Boosting Your Bottom Line: Can VFDs Help Optimize Your Motor System?

EP Editorial Staff | May 28, 2012

motor-decisions-matter_thumbLooking for energy savings in your motor-driven systems? You can build on the motor management basics—like selecting premium-efficiency motors and best-practice repairs—to achieve even greater energy savings by using variable frequency drives (VFDs) [Ref. 1]. Interested? Check out these two examples of real-world success:

North Memorial
The North Memorial Robbinsdale Campus, located northwest of Minneapolis, has just over one million square feet of hospital, healthcare, office and data-center space. When a vortex damper failed in the facility’s air-handling ventilation systems, North Memorial took the opportunity for a system assessment and retrofitted with a VFD. By making use of additional VFDs throughout its air-handling system, the hospital was able to reduce energy use by 30%—and noticed energy and cost savings immediately. Overall, the system is now operating more efficiently and reducing wear on other equipment, which is expected to increase reliability. The North Memorial Robbinsdale site also qualified for rebates from its utility for the VFDs, resulting in a payback period of just over one year [Ref. 2].

MacKenzie Sawmill
MacKenzie Sawmill (MacKenzie), in Surrey, British Columbia, produces timber. Like most sawmills, almost everything in the facility, from loading logs to cutting them, is driven by a compressed air system. Working with its utility, MacKenzie identified 1.5 million kWh per year of potential savings from optimizing its compressed air system. With utility incentives, the payback for implementing the identified improvements was only one year. Another project replaced a 400 hp motor—which ran continuously, despite only intermittent need—with an SCR DC drive so that operation could vary appropriately with load.

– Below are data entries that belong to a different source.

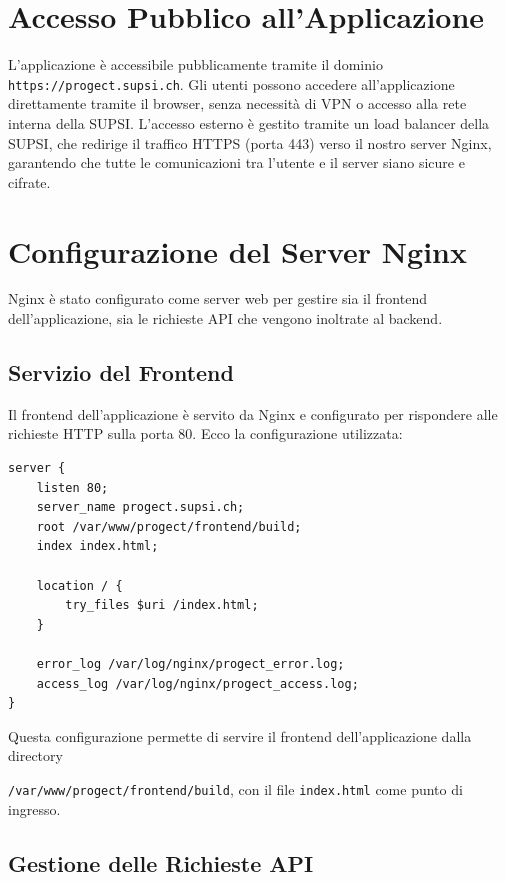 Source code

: \documentclass[twoside]{supsistudent}
\begin{document}
\section{Accesso Pubblico all'Applicazione}

L'applicazione è accessibile pubblicamente tramite il dominio \texttt{https://progect.supsi.ch}. Gli utenti possono accedere all'applicazione direttamente tramite il browser, senza necessità di VPN o accesso alla rete interna della SUPSI. L'accesso esterno è gestito tramite un load balancer della SUPSI, che redirige il traffico HTTPS (porta 443) verso il nostro server Nginx, garantendo che tutte le comunicazioni tra l'utente e il server siano sicure e cifrate.

\section{Configurazione del Server Nginx}

Nginx è stato configurato come server web per gestire sia il frontend dell'applicazione, sia le richieste API che vengono inoltrate al backend.

\subsection{Servizio del Frontend}

Il frontend dell'applicazione è servito da Nginx e configurato per rispondere alle richieste HTTP sulla porta 80. Ecco la configurazione utilizzata:

\begin{verbatim}
server {
    listen 80;
    server_name progect.supsi.ch;
    root /var/www/progect/frontend/build;
    index index.html;

    location / {
        try_files $uri /index.html;
    }

    error_log /var/log/nginx/progect_error.log;
    access_log /var/log/nginx/progect_access.log;
}
\end{verbatim}

Questa configurazione permette di servire il frontend dell'applicazione dalla directory

\texttt{/var/www/progect/frontend/build}, con il file \texttt{index.html} come punto di ingresso.

\subsection{Gestione delle Richieste API}
\end{document}
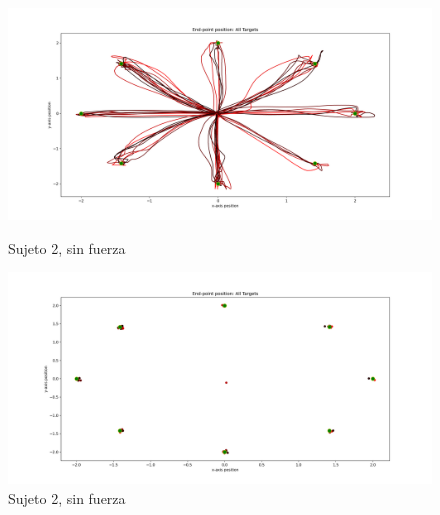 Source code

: \documentclass[a4paper,11pt, oneside]{book}
\begin{document}
\begin{figure}[H]
	\begin{minipage}[b]{0.5\linewidth}
		\centering
		\includegraphics[width=\linewidth]{sujeto2/no_force/trayectorias}
		\caption{Sujeto 2, sin fuerza}
		\label{2-fase1-1}
	\end{minipage}
	\hspace{0.5cm}
	\begin{minipage}[b]{0.5\linewidth}
		\centering
		\includegraphics[width=\linewidth]{sujeto2/no_force/trayectorias_puntos}
		\caption{Sujeto 2, sin fuerza}
		\label{2-fase1-2}
	\end{minipage}
\end{figure}
\end{document}
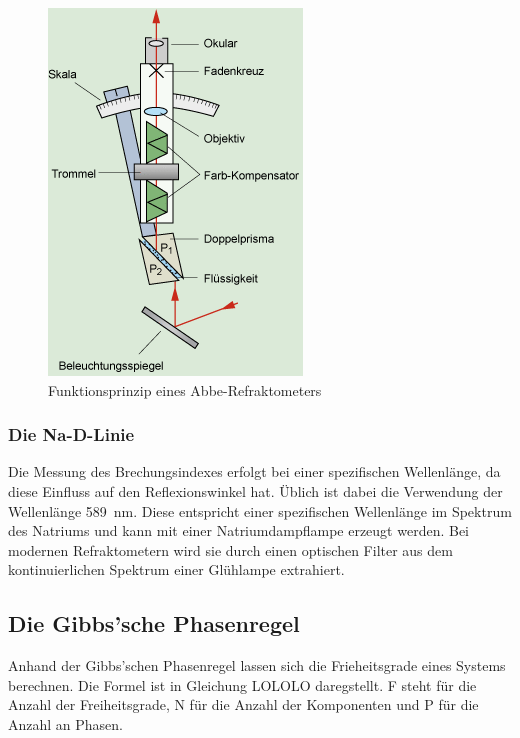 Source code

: \begin{figure}[h!]
	\centering
	\includegraphics[width=0.7\linewidth]{img/refraktometer}
	\caption{Funktionsprinzip eines Abbe-Refraktometers \cite{refraktometer}}
	\label{fig:refraktometer}
\end{figure}

\subsubsection*{Die Na-D-Linie}

Die Messung des Brechungsindexes erfolgt bei einer spezifischen Wellenlänge, da diese Einfluss auf den Reflexionswinkel hat. Üblich ist dabei die Verwendung der  Wellenlänge  \SI{589}{\nano\meter}. Diese entspricht einer spezifischen Wellenlänge im Spektrum des Natriums und kann mit einer Natriumdampflampe erzeugt werden. Bei modernen Refraktometern wird sie durch einen optischen Filter aus dem kontinuierlichen Spektrum einer Glühlampe extrahiert.
\FloatBarrier
\subsection{Die Gibbs'sche Phasenregel}
Anhand der Gibbs'schen Phasenregel lassen sich die Frieheitsgrade eines Systems berechnen. Die Formel ist in Gleichung LOLOLO daregstellt. F steht für die Anzahl der Freiheitsgrade, N für die Anzahl der Komponenten und P für die Anzahl an Phasen.

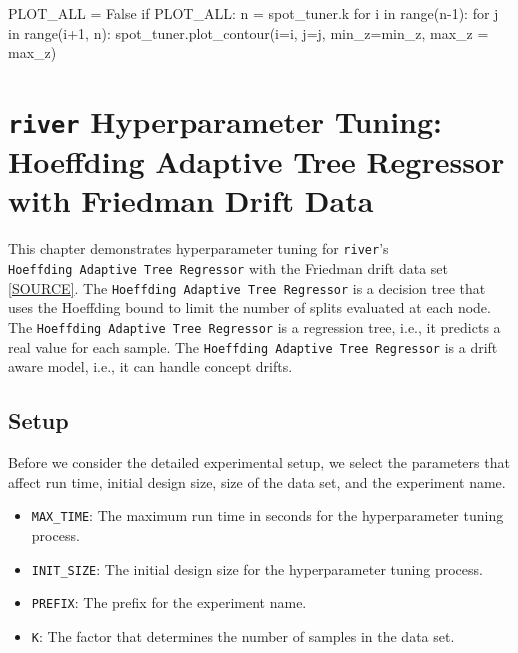 \documentclass[
  letterpaper,
  DIV=11,
  numbers=noendperiod]{scrreprt}
\newenvironment{Shaded}{\begin{snugshade}}{\end{snugshade}}
\newcommand{\BuiltInTok}[1]{\textcolor[rgb]{0.00,0.23,0.31}{#1}}
\newcommand{\ControlFlowTok}[1]{\textcolor[rgb]{0.00,0.23,0.31}{#1}}
\newcommand{\DecValTok}[1]{\textcolor[rgb]{0.68,0.00,0.00}{#1}}
\newcommand{\KeywordTok}[1]{\textcolor[rgb]{0.00,0.23,0.31}{#1}}
\newcommand{\NormalTok}[1]{\textcolor[rgb]{0.00,0.23,0.31}{#1}}
\newcommand{\OperatorTok}[1]{\textcolor[rgb]{0.37,0.37,0.37}{#1}}
\newcommand{\VariableTok}[1]{\textcolor[rgb]{0.07,0.07,0.07}{#1}}
\providecommand{\tightlist}{%
  \setlength{\itemsep}{0pt}\setlength{\parskip}{0pt}}\usepackage{longtable,booktabs,array}
\begin{document}
\begin{Shaded}
\begin{Highlighting}[]
\NormalTok{PLOT\_ALL }\OperatorTok{=} \VariableTok{False}
\ControlFlowTok{if}\NormalTok{ PLOT\_ALL:}
\NormalTok{    n }\OperatorTok{=}\NormalTok{ spot\_tuner.k}
    \ControlFlowTok{for}\NormalTok{ i }\KeywordTok{in} \BuiltInTok{range}\NormalTok{(n}\OperatorTok{{-}}\DecValTok{1}\NormalTok{):}
        \ControlFlowTok{for}\NormalTok{ j }\KeywordTok{in} \BuiltInTok{range}\NormalTok{(i}\OperatorTok{+}\DecValTok{1}\NormalTok{, n):}
\NormalTok{            spot\_tuner.plot\_contour(i}\OperatorTok{=}\NormalTok{i, j}\OperatorTok{=}\NormalTok{j, min\_z}\OperatorTok{=}\NormalTok{min\_z, max\_z }\OperatorTok{=}\NormalTok{ max\_z)}
\end{Highlighting}
\end{Shaded}

\hypertarget{sec-river-hpt}{%
\chapter{\texorpdfstring{\texttt{river} Hyperparameter Tuning: Hoeffding
Adaptive Tree Regressor with Friedman Drift
Data}{river Hyperparameter Tuning: Hoeffding Adaptive Tree Regressor with Friedman Drift Data}}\label{sec-river-hpt}}

This chapter demonstrates hyperparameter tuning for \texttt{river}'s
\texttt{Hoeffding\ Adaptive\ Tree\ Regressor} with the Friedman drift
data set
\href{https://riverml.xyz/0.18.0/api/datasets/synth/FriedmanDrift/}{{[}SOURCE{]}}.
The \texttt{Hoeffding\ Adaptive\ Tree\ Regressor} is a decision tree
that uses the Hoeffding bound to limit the number of splits evaluated at
each node. The \texttt{Hoeffding\ Adaptive\ Tree\ Regressor} is a
regression tree, i.e., it predicts a real value for each sample. The
\texttt{Hoeffding\ Adaptive\ Tree\ Regressor} is a drift aware model,
i.e., it can handle concept drifts.

\hypertarget{sec-setup-13}{%
\section{Setup}\label{sec-setup-13}}

Before we consider the detailed experimental setup, we select the
parameters that affect run time, initial design size, size of the data
set, and the experiment name.

\begin{itemize}
\tightlist
\item
  \texttt{MAX\_TIME}: The maximum run time in seconds for the
  hyperparameter tuning process.
\item
  \texttt{INIT\_SIZE}: The initial design size for the hyperparameter
  tuning process.
\item
  \texttt{PREFIX}: The prefix for the experiment name.
\item
  \texttt{K}: The factor that determines the number of samples in the
  data set.
\end{itemize}
\end{document}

With incentives, an expected five-year payback shrank to just two years.

As these examples show, significant system savings can result from motor management, including applying VFDs to appropriate applications. VFDs control the speed of an induction motor by controlling the power (voltage and frequency) that supplies the motor. By reducing motor-speed to match the needs of the application, VFDs can use less energy to do the same or greater work, depending on your system. When it comes to assessing a system’s potential, you can find details on successful application of drives in NEMA’s Application Guide for AC Adjustable Speed Drive Systems (www.nema.org/stds/acadjustable.cfm).

To learn more about building on the basics of motor management with the help of VFDs, visit MDM’s VFD Resources Webpage (http://www.motorsmatter.org/resources/asds.html). MT 

1.Variable frequency drives (VFDs) are also referred to as variable speed drives (VSDs), adjustable speed drives (ASDs), or inverters.